Provided by: lttoolbox-dev_3.5.4-1build1_amd64
NAME
lt-trim — compiled dictionary trimmer for Apertium
SYNOPSIS
lt-trim analyser_binary bidix_binary trimmed_analyser_binary
DESCRIPTION
lt-trim is the application responsible for trimming compiled dictionaries. The analyses (right-side when compiling lr) of analyser_binary are trimmed to the input side of bidix_binary (left-side when compiling lr, right-side when compiling rl), such that only analyses which would pass through ‘lt-proc(1) -b bidix_binary’ are kept.

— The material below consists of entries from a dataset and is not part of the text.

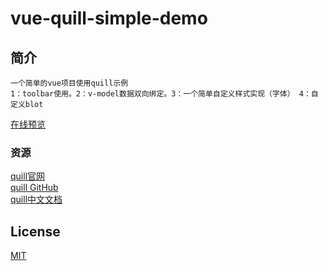# vue-quill-simple-demo

## 简介
```
一个简单的vue项目使用quill示例
1：toolbar使用。2：v-model数据双向绑定。3：一个简单自定义样式实现（字体） 4：自定义blot
```
<a href="http://www.lichengblog.com/demo/vue-quill-simple-demo/index.html" target="_blank">在线预览</a>

### 资源

<a href="https://quilljs.com" target="_blank">quill官网</a><br>
<a href="https://github.com/quilljs/quill" target="_blank">quill GitHub</a><br>
<a href="https://www.kancloud.cn/liuwave/quill/1409423" target="_blank">quill中文文档</a><br>

## License

<a href="https://opensource.org/licenses/MIT" target="_blank">MIT</a>
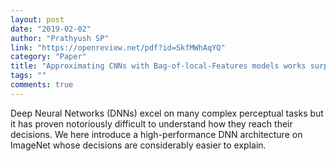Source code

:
 ```yaml
---
layout: post
date: "2019-02-02"
author: "Prathyush SP"
link: "https://openreview.net/pdf?id=SkfMWhAqYQ"
category: "Paper"
title: "Approximating CNNs with Bag-of-local-Features models works surprisingly well on ImageNet"
tags: ""
comments: true
---
```

Deep Neural Networks (DNNs) excel on many complex perceptual tasks but it has proven notoriously difficult to understand how they reach their decisions. We here introduce a high-performance DNN architecture on ImageNet whose decisions are considerably easier to explain. 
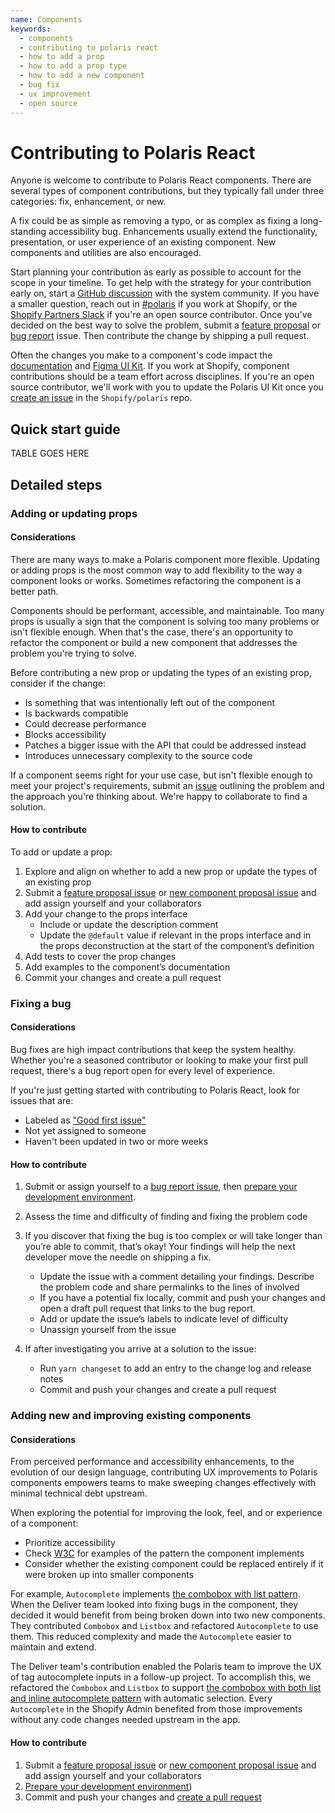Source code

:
 ```yaml
---
name: Components
keywords:
  - components
  - contributing to polaris react
  - how to add a prop
  - how to add a prop type
  - how to add a new component
  - bug fix
  - ux improvement
  - open source
---
```


# Contributing to Polaris React

Anyone is welcome to contribute to Polaris React components. There are several types of component contributions, but they typically fall under three categories: fix, enhancement, or new.

A fix could be as simple as removing a typo, or as complex as fixing a long-standing accessibility bug. Enhancements usually extend the functionality, presentation, or user experience of an existing component. New components and utilities are also encouraged.

Start planning your contribution as early as possible to account for the scope in your timeline. To get help with the strategy for your contribution early on, start a [GitHub discussion](https://github.com/Shopify/polaris/discussions/new) with the system community. If you have a smaller question, reach out in [#polaris](https://shopify.slack.com/archives/C4Y8N30KD) if you work at Shopify, or the [Shopify Partners Slack](http://shopifypartners.slack.com) if you're an open source contributor. Once you've decided on the best way to solve the problem, submit a [feature proposal](https://github.com/Shopify/polaris/issues/new?assignees=&labels=Feature+request&template=FEATURE_REQUEST.md) or [bug report](https://github.com/Shopify/polaris/issues/new?assignees=&labels=%F0%9F%90%9BBug&template=ISSUE.md) issue. Then contribute the change by shipping a pull request.

Often the changes you make to a component's code impact the [documentation](/contributing/documentation) and [Figma UI Kit](/contributing/figma-ui-kit). If you work at Shopify, component contributions should be a team effort across disciplines. If you're an open source contributor, we'll work with you to update the Polaris UI Kit once you [create an issue](https://github.com/Shopify/polaris/issues/new/choose) in the `Shopify/polaris` repo.

## Quick start guide

TABLE GOES HERE

## Detailed steps

### Adding or updating props

#### Considerations

There are many ways to make a Polaris component more flexible. Updating or adding props is the most common way to add flexibility to the way a component looks or works. Sometimes refactoring the component is a better path.

Components should be performant, accessible, and maintainable. Too many props is usually a sign that the component is solving too many problems or isn't flexible enough. When that's the case, there's an opportunity to refactor the component or build a new component that addresses the problem you're trying to solve.

Before contributing a new prop or updating the types of an existing prop, consider if the change:

- Is something that was intentionally left out of the component
- Is backwards compatible
- Could decrease performance
- Blocks accessibility
- Patches a bigger issue with the API that could be addressed instead
- Introduces unnecessary complexity to the source code

If a component seems right for your use case, but isn't flexible enough to meet your project's requirements, submit an [issue](https://github.com/Shopify/polaris/issues/new?assignees=&labels=Feature+request&template=FEATURE_REQUEST.md) outlining the problem and the approach you're thinking about. We're happy to collaborate to find a solution.

#### How to contribute

To add or update a prop:

1. Explore and align on whether to add a new prop or update the types of an existing prop
2. Submit a [feature proposal issue](https://github.com/Shopify/polaris/issues/new?assignees=&labels=Feature+request&template=FEATURE_REQUEST.md) or [new component proposal issue](https://github.com/Shopify/polaris/issues/new?assignees=&labels=&template=NEW_COMPONENT.md) and add assign yourself and your collaborators
3. Add your change to the props interface
   - Include or update the description comment
   - Update the `@default` value if relevant in the props interface and in the props deconstruction at the start of the component’s definition
4. Add tests to cover the prop changes
5. Add examples to the component’s documentation
6. Commit your changes and create a pull request

### Fixing a bug

#### Considerations

Bug fixes are high impact contributions that keep the system healthy. Whether you're a seasoned contributor or looking to make your first pull request, there's a bug report open for every level of experience.

If you're just getting started with contributing to Polaris React, look for issues that are:

- Labeled as ["Good first issue"](https://github.com/Shopify/polaris/issues?q=is%3Aopen+is%3Aissue+label%3A%22Good+first+issue%22)
- Not yet assigned to someone
- Haven't been updated in two or more weeks

#### How to contribute

1. Submit or assign yourself to a [bug report issue](https://github.com/Shopify/polaris/issues/new?assignees=&labels=%F0%9F%90%9BBug&template=ISSUE.md), then [prepare your development environment](/contributing/shipping-your-contribution#setting-up-your-local-developement-environment).
2. Assess the time and difficulty of finding and fixing the problem code
3. If you discover that fixing the bug is too complex or will take longer than you’re able to commit, that’s okay! Your findings will help the next developer move the needle on shipping a fix.

   - Update the issue with a comment detailing your findings. Describe the problem code and share permalinks to the lines of involved
   - If you have a potential fix locally, commit and push your changes and open a draft pull request that links to the bug report.
   - Add or update the issue’s labels to indicate level of difficulty
   - Unassign yourself from the issue

4. If after investigating you arrive at a solution to the issue:
   - Run `yarn changeset` to add an entry to the change log and release notes
   - Commit and push your changes and create a pull request

### Adding new and improving existing components

#### Considerations

From perceived performance and accessibility enhancements, to the evolution of our design language, contributing UX improvements to Polaris components empowers teams to make sweeping changes effectively with minimal technical debt upstream.

When exploring the potential for improving the look, feel, and or experience of a component:

- Prioritize accessibility
- Check [W3C](https://www.w3.org/WAI/ARIA/apg/patterns/) for examples of the pattern the component implements
- Consider whether the existing component could be replaced entirely if it were broken up into smaller components

For example, `Autocomplete` implements [the combobox with list pattern](https://www.w3.org/WAI/ARIA/apg/patterns/combobox/). When the Deliver team looked into fixing bugs in the component, they decided it would benefit from being broken down into two new components. They contributed `Combobox` and `Listbox` and refactored `Autocomplete` to use them. This reduced complexity and made the `Autocomplete` easier to maintain and extend.

The Deliver team's contribution enabled the Polaris team to improve the UX of tag autocomplete inputs in a follow-up project. To accomplish this, we refactored the `Combobox` and `Listbox` to support [the combobox with both list and inline autocomplete pattern](https://www.w3.org/WAI/ARIA/apg/example-index/combobox/combobox-autocomplete-both.html) with automatic selection. Every `Autocomplete` in the Shopify Admin benefited from those improvements without any code changes needed upstream in the app.

#### How to contribute

1. Submit a [feature proposal issue](https://github.com/Shopify/polaris/issues/new?assignees=&labels=Feature+request&template=FEATURE_REQUEST.md) or [new component proposal issue](https://github.com/Shopify/polaris/issues/new?assignees=&labels=&template=NEW_COMPONENT.md) and add assign yourself and your collaborators
2. [Prepare your development environment](/contributing/shipping-your-contribution#getting-set-up))
3. Commit and push your changes and [create a pull request](/contributing/shipping-your-contribution#making-your-first-pr)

Warning: this program is experimental! It has been tested, but not deployed extensively yet. Both compound tags (“<compound-only-L>”, “<compound-R>”) and join elements (“<j/>” in XML, “+” in the stream) and the group element (“<g/>” in XML, “#” in the stream) should be handled correctly, even combinations of + followed by # in monodix are handled. Some minor caveats: If you have the capitalised lemma “Foo” in the monodix, but “foo” in the bidix, an analysis “^Foo<tag>$” would pass through bidix when doing lt-proc(1) -b, but will not make it through trimming. Make sure your lemmas have the same capitalisation in the different dictionaries. Also, you should not have literal ‘+’ or ‘#’ in your lemmas. Since lt-comp(1) doesn't escape these, lt-trim cannot know that they are different from “<j/>” or “<g/>”, and you may get @-marked output this way. You can analyse ‘+’ or ‘#’ by having the literal symbol in the “<l>” part and some other string (e.g., “plus”) in the “<r>”. You should not trim a generator unless you have a very simple translator pipeline, since the output of bidix seldom goes unchanged through transfer.
FILES
analyser_binary The untrimmed analyser dictionary (a finite state transducer). bidix_binary The dictionary to use as trimmer (a finite state transducer). trimmed_analyser_binary The trimmed analyser dictionary (a finite state transducer).
SEE ALSO
apertium(1), apertium-tagger(1), lt-comp(1), lt-expand(1), lt-print(1), lt-proc(1)
AUTHOR
Copyright © 2005, 2006 Universitat d'Alacant / Universidad de Alicante. This is free software. You may redistribute copies of it under the terms of the GNU General Public License: https://www.gnu.org/licenses/gpl.html.
BUGS
Many... lurking in the dark and waiting for you!